As you've already heard, there are many factors that influence flow conditions on the White & North Fork Rivers. My best advice is to look for short term trends. But, let me do a little explaining first... :-)
For example - in Bull Shoals Lake, 654 feet is what is referred to as "top of power pool". When the lake level is above it, the Corps of Engineers is responsible for getting the lake down to that level as they see fit.
From 654 down to 628.5 is the "power pool". Southwest Power then has their finger on the button, and for the most part, can do as they see fit.
As a general rule, less water is run when you're at 654 or below, because SWPA maximizes their profit by selling primarily "peak demand power".

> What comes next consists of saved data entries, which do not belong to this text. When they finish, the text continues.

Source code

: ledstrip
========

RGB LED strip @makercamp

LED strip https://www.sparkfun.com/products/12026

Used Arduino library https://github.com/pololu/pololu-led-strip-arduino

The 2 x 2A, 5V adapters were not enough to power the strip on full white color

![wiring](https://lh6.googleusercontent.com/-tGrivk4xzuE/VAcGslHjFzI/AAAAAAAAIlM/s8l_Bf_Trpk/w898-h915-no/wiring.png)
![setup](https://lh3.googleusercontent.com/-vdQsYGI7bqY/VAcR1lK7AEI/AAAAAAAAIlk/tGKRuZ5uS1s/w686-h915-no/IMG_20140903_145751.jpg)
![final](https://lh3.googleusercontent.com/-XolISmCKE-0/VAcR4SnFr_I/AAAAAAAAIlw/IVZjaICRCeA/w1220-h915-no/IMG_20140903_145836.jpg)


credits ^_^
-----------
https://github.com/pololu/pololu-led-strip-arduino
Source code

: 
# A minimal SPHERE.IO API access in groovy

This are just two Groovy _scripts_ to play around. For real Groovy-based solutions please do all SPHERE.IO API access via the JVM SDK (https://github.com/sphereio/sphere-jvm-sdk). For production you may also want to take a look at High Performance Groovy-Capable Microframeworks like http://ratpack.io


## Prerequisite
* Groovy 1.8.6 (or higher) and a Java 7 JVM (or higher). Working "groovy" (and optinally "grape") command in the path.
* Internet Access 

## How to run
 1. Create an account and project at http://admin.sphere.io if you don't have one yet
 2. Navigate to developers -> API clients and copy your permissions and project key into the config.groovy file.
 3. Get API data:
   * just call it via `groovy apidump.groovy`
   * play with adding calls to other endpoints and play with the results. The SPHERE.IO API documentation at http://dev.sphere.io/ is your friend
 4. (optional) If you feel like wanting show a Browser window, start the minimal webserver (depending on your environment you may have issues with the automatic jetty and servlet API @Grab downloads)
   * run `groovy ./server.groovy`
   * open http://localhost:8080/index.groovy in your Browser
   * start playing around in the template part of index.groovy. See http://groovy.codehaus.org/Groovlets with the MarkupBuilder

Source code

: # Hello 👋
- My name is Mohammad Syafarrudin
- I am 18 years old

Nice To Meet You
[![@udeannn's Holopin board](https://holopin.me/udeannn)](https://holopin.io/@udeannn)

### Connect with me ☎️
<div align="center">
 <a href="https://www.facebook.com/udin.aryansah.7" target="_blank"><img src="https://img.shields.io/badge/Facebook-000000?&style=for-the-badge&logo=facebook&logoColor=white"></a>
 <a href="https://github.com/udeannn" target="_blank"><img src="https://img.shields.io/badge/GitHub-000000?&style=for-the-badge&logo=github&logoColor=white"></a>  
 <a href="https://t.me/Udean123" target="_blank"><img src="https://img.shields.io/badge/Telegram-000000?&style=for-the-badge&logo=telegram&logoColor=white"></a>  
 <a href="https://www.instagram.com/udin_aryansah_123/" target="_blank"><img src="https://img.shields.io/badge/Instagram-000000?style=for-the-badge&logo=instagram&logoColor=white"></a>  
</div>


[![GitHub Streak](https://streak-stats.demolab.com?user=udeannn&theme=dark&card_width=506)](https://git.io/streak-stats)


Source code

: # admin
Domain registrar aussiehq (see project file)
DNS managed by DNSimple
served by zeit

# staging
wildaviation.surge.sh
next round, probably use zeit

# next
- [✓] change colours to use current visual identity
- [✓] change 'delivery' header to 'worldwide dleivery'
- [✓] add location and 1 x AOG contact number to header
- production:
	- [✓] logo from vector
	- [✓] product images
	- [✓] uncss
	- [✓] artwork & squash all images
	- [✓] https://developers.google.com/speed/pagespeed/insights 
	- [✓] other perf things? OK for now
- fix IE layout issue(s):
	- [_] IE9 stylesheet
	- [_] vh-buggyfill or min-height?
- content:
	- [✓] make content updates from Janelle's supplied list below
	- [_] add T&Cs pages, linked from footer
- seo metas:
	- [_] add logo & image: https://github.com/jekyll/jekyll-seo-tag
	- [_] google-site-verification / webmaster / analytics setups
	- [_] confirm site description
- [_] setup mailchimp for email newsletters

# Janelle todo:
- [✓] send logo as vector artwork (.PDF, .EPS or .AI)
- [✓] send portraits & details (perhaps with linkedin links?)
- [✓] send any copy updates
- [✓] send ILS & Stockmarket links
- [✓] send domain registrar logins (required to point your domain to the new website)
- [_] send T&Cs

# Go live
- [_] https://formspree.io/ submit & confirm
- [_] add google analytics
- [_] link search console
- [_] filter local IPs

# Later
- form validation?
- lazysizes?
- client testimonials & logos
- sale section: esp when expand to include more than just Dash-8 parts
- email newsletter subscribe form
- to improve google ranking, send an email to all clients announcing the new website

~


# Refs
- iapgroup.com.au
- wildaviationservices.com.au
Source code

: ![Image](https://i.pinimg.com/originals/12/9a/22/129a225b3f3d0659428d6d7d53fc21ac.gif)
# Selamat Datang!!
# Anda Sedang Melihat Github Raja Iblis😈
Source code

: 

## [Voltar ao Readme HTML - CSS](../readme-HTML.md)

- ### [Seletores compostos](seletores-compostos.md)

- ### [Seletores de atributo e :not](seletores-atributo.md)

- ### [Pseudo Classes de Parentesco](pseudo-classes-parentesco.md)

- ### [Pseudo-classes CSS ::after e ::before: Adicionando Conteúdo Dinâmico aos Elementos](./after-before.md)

Because the Southwest power grid covers such a large section of the country, they can pretty much sit back until someone has a problem somewhere, and then SWPA says, "OK, we'll sell you power - but it's going to cost you..." :-)
In other words, they don't want to run it just to run it on a daily basis. This is why typically there is less water run when the lake level is at or below 654, because SWPA is in charge of it then.
Below 628.5 is "conservation pool". We'd be in a pretty serious drought to see levels that low. If we did, they would not generate at all. I don't know how long it's been (if ever?) since the lake's been that low.
First, go to our website where we've dedicated an entire web page to this subject - http://www.hisplaceresort.net/river.htm
and take a look at how to interpret the information that is available.
Second, start watching it on a daily basis, or every few days. For example, if you were watching right now, you'd see a lake level of 663, substantially up from 654, and constant water running at near capacity.
Only if there is trouble downstream, like excessive rain that causes the Newport guage to rise for example, would they be inclined to shut off the water. What you are observing is a short term trend. When they get around 654, the trend will change.
I understand being bummed about no wade access. I love to wade, too. However, I encourage you to consider that great trout waters out west do not have wade fishing either, and it certainly doesn't keep them from fly fishing!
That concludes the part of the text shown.